Friday, May 1, 2009

"i'd rather have 3 minutes of wonderful rather than a lifetime of nothing special..."

that's from my favorite movie...steel magnolias. such a poignant and beautiful movie that makes me cry every time.

but that's so true. i would rather take risks and end up with just a few minutes of wonderful than have a whole lifetime where i didn't go out on any limbs and end up with nothing special.

i'm writing this with my precious little kitten asleep on my stomach and arm. i love her. and i've only really known her a few hours. i can only imagine how much more amazing a real baby will be (but no worries...that'll be quite awhile...that's why we got the fur baby to fill the gap!) it's been such a beautiful day. gorgeous outside...just spending time with my little kitten, playing, napping. just relaxing...i even worked on a story a smidge...finally some creative juices are flowing again.

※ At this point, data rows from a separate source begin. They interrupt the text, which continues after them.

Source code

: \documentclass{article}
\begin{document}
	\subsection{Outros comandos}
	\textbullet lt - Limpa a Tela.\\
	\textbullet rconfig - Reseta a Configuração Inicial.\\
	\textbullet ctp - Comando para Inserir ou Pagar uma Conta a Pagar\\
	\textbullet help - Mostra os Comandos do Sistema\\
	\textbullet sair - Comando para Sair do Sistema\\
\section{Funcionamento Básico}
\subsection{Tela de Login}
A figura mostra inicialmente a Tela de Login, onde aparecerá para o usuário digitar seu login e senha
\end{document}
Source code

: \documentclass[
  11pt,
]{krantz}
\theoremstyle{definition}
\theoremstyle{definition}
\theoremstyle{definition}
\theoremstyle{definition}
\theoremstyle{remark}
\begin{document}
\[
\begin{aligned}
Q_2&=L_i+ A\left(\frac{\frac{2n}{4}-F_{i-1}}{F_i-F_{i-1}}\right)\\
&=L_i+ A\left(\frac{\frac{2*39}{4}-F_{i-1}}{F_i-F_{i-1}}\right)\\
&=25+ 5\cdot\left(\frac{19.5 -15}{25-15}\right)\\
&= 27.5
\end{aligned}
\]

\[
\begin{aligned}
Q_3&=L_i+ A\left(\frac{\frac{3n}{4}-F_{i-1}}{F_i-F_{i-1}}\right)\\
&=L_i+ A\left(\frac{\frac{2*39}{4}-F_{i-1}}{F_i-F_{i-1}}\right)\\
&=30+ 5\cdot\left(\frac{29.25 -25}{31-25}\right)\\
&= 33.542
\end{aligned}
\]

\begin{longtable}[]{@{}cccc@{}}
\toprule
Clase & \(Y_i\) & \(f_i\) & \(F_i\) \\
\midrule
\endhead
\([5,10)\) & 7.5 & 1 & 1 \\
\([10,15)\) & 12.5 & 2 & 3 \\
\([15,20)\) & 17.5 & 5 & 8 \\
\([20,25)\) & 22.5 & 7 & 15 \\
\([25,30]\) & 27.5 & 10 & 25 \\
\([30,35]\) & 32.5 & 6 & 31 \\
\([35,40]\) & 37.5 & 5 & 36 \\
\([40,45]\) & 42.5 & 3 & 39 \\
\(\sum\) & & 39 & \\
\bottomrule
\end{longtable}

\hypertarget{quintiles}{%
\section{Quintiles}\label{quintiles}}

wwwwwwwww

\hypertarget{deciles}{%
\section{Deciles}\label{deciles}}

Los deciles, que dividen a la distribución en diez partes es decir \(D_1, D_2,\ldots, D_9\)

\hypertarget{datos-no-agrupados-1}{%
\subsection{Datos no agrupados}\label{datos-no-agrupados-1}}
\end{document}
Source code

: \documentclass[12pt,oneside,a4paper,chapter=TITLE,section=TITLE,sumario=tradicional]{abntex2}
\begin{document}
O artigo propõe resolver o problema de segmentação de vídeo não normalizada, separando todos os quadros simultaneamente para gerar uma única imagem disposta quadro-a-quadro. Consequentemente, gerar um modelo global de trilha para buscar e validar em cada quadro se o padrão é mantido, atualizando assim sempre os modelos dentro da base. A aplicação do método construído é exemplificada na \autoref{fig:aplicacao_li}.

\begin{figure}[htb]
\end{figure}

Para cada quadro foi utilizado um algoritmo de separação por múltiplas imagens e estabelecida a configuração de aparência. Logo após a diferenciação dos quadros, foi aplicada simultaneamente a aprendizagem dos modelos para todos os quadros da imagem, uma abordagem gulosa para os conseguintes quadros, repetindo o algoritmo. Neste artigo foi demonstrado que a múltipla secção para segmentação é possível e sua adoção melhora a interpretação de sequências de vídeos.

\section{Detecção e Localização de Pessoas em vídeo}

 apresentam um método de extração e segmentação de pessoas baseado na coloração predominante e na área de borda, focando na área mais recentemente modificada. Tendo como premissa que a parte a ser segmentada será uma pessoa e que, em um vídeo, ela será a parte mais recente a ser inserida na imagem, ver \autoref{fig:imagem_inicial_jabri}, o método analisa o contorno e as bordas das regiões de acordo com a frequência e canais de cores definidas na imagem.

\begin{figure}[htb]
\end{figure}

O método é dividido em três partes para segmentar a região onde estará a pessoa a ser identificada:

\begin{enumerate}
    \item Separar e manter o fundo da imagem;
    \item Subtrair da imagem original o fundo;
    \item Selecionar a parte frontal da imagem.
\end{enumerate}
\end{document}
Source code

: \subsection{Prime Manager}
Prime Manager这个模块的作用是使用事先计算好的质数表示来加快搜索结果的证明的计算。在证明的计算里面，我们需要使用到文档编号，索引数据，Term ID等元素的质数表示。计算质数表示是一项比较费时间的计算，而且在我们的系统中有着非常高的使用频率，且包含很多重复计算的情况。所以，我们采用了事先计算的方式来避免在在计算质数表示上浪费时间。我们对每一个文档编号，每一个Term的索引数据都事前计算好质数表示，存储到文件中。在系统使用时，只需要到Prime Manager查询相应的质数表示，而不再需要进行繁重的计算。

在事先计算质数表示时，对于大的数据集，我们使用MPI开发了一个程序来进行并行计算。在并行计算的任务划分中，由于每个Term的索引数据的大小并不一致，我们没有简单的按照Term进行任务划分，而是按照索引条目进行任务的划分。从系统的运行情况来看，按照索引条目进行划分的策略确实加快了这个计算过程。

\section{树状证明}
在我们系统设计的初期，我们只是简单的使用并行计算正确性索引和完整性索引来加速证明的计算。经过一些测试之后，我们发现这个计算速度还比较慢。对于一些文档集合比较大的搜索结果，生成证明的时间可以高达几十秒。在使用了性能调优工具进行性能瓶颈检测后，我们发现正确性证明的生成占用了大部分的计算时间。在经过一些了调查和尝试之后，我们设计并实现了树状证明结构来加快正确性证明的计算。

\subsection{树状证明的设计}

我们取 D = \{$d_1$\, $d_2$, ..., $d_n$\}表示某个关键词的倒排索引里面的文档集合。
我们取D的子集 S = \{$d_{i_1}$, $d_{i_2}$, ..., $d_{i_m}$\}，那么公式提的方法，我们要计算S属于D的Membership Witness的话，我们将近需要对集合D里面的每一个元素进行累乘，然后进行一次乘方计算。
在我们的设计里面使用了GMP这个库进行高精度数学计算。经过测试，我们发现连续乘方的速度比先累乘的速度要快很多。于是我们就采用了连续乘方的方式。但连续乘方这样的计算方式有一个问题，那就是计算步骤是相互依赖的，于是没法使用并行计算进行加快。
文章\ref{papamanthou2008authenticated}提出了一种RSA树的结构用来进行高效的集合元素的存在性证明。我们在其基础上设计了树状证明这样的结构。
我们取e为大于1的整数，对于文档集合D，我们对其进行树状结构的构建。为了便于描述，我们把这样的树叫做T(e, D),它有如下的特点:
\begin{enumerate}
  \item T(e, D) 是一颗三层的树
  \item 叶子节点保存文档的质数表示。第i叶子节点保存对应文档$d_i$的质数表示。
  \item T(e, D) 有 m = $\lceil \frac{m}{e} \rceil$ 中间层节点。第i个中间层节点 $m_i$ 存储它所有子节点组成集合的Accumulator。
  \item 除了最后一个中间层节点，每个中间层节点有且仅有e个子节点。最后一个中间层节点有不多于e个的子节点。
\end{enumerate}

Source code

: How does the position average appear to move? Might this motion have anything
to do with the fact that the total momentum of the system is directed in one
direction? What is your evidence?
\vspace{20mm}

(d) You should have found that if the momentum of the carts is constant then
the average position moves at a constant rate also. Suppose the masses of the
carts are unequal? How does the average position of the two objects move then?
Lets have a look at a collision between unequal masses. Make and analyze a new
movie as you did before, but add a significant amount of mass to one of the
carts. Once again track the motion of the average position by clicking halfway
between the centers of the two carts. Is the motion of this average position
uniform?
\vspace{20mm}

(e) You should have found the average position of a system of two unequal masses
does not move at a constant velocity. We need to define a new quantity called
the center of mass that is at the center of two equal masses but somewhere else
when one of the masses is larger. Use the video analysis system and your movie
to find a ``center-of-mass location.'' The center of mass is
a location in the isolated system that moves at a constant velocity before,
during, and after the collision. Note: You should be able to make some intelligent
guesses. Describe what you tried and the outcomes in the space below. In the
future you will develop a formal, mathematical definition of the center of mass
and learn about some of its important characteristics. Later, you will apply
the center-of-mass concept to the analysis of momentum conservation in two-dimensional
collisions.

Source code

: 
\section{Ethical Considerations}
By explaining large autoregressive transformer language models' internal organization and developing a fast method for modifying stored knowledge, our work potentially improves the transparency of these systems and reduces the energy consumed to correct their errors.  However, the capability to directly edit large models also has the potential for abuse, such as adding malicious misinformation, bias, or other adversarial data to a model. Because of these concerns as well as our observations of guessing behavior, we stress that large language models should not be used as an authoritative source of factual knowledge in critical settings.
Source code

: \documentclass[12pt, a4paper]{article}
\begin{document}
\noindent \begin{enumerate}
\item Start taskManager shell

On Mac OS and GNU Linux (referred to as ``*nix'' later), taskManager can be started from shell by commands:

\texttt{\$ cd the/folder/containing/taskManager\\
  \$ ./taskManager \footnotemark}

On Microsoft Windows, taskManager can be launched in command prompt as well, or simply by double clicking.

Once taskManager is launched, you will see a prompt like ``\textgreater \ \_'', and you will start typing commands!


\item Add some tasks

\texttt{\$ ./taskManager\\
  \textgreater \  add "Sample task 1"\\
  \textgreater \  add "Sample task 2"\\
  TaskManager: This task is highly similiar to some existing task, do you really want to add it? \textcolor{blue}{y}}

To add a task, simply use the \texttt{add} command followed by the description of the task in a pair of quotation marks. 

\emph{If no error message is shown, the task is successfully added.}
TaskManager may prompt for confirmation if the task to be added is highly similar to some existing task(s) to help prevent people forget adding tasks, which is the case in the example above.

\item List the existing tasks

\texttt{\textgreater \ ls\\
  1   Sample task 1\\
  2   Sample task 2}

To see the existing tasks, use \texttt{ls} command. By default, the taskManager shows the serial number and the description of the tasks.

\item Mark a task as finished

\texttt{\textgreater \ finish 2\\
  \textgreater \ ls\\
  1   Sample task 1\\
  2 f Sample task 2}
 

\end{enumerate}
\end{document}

i just feel like May is my month! my month to shine and thrive. the wedding's over (which is kinda sad, but at least now i have pics and a video), the moving in is over...we are pretty much settled! we have a kitty! and i'm turning 23 next week. weird. you know, age doesn't really mean a whole lots anymore. past 16 and 18 and 21...not much difference til 30. but like i was saying, may is my month. to spend more time on myself. work out maybe. read more. write more. just better myself.

i think i'm gonna do it. i deserve it!